Hay una empresa pujante en España, de cuyo nombre prefiero no acordarme (pero que, para más pistas, dispensa píldoras de felicidad a granel a ese segmento cultural que representa la maruja arquetípica), que se vende como la Google patria. Sin embargo, me consta que sus jefes son una suerte de Goebbles, llenos de melindres y caprichos absurdos, y que toman decisiones veleidosas que no deben someterse a crítica o consideración por parte de sus esclavos.
Y es que todos hemos sufrido en nuestras carnes la dictadura obscena y hasta estólida de nuestros jefes (para quien necesite más catarsis, le recomiendo otro post que salió por aquí no hace mucho: Cómo afrontar una nueva tecnología: ¿“Tanto caos como podamos soportar” o “aprobación tradicionalista”?).
Con todo, en un ambiente donde la jerarquía parece crucial, y un experto debería saber más que sus subalternos, estas reflexiones estarían fuera de lugar. ¿O no?
Echemos un vistazo a un hospital, donde los pacientes son sometidos a cirugías.
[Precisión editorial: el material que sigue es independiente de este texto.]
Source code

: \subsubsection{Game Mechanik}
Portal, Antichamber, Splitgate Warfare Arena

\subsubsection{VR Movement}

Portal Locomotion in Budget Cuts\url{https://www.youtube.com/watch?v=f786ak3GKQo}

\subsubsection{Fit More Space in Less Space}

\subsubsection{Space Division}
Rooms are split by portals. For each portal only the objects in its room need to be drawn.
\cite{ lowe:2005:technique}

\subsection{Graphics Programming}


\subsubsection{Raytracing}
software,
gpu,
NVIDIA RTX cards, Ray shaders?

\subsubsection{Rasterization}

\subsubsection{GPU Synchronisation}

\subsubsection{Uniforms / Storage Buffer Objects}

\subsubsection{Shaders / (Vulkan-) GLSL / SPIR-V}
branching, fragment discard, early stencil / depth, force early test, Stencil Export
Un cirujano toma decisiones porque él es el experto formado específicamente para tomarlas. En la cima de la jerarquía se encuentra el cirujano, a quien nadie cuestiona, y en la base, las enfermeras, que se limitan a cumplir órdenes como hacendosas hormigas obreras.
Pero no hace mucho se comprobó que en muchos hospitales los pacientes contraían infecciones que en algunos casos eran fatales, y que se podrían haber evitado sencillamente controlando que el cirujano se lavara las manos.
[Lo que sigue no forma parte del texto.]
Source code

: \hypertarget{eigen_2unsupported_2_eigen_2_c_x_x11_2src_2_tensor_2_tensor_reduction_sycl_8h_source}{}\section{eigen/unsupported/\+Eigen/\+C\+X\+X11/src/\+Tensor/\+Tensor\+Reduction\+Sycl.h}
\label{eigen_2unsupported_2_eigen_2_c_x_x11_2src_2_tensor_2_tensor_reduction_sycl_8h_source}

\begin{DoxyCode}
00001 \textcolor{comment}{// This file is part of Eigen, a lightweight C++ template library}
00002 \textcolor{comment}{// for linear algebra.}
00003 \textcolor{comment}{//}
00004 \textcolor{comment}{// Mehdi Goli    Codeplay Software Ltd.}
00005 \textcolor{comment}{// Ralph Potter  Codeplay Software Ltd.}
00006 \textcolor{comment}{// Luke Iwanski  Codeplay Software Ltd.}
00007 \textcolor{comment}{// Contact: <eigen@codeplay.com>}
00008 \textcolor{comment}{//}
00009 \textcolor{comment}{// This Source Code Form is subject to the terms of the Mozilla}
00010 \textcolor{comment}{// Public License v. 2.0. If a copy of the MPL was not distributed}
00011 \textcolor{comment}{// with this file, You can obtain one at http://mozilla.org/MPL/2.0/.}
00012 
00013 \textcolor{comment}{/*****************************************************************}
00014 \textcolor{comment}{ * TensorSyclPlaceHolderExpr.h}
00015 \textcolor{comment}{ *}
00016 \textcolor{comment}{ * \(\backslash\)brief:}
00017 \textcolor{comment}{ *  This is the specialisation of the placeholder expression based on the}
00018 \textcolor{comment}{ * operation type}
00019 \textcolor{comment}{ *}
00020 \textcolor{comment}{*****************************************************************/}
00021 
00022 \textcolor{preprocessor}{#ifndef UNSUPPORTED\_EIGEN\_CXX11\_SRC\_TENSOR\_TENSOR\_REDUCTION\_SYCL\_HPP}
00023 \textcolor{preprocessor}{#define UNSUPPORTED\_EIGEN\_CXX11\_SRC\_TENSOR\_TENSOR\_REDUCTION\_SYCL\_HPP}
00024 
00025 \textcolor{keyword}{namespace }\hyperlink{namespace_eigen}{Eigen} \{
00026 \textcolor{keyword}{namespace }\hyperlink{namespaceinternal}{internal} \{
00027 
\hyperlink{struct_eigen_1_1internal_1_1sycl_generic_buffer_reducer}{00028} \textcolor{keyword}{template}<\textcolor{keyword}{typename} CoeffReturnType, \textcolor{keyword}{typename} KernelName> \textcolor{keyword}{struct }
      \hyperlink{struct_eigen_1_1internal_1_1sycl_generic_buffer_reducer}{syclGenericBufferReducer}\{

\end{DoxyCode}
Tal y como lo explica Robert Trivers, biólogo en la Universidad de Harvard, en el libro La insensatez de los necios:
El médico se autoengañaba negando el peligro que entrañaba no lavarse las manos, y utilizaba su autoridad para silenciar cualquier voz de protesta. La solución fue muy sencilla: se autorizó a las enfermeras a detener una operación cuando el cirujano no se había lavado correctamente las manos (hasta entonces, el 65 % no lo hacía). Las tasas de mortalidad por infecciones contraídas en el quirófano descendieron abruptamente desde entonces).
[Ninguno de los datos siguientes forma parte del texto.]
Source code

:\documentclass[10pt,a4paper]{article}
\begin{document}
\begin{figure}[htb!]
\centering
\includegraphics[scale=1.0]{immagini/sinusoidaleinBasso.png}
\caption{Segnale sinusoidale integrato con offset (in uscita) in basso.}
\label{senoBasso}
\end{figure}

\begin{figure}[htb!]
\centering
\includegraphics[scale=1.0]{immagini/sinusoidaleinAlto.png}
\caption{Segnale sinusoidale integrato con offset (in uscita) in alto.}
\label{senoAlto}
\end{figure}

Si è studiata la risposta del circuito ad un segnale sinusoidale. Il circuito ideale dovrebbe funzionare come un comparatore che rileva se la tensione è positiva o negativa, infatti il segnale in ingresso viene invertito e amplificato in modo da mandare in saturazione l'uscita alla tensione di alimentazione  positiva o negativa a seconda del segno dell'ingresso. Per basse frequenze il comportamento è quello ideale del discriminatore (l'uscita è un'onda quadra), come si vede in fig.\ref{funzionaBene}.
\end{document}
Quizá parte del secreto para que Wikipedia tenga un rango de errores similar a la Enciclopedia Británica resida precisamente en ese punto: no existen enciclopedistas a los que nadie cuestiona sus decisiones, sino una rica comunidad de jerarquías flexibles donde todo el mundo puede enmendar la plana a todo el mundo. Incluso al propio creador de Wikipedia.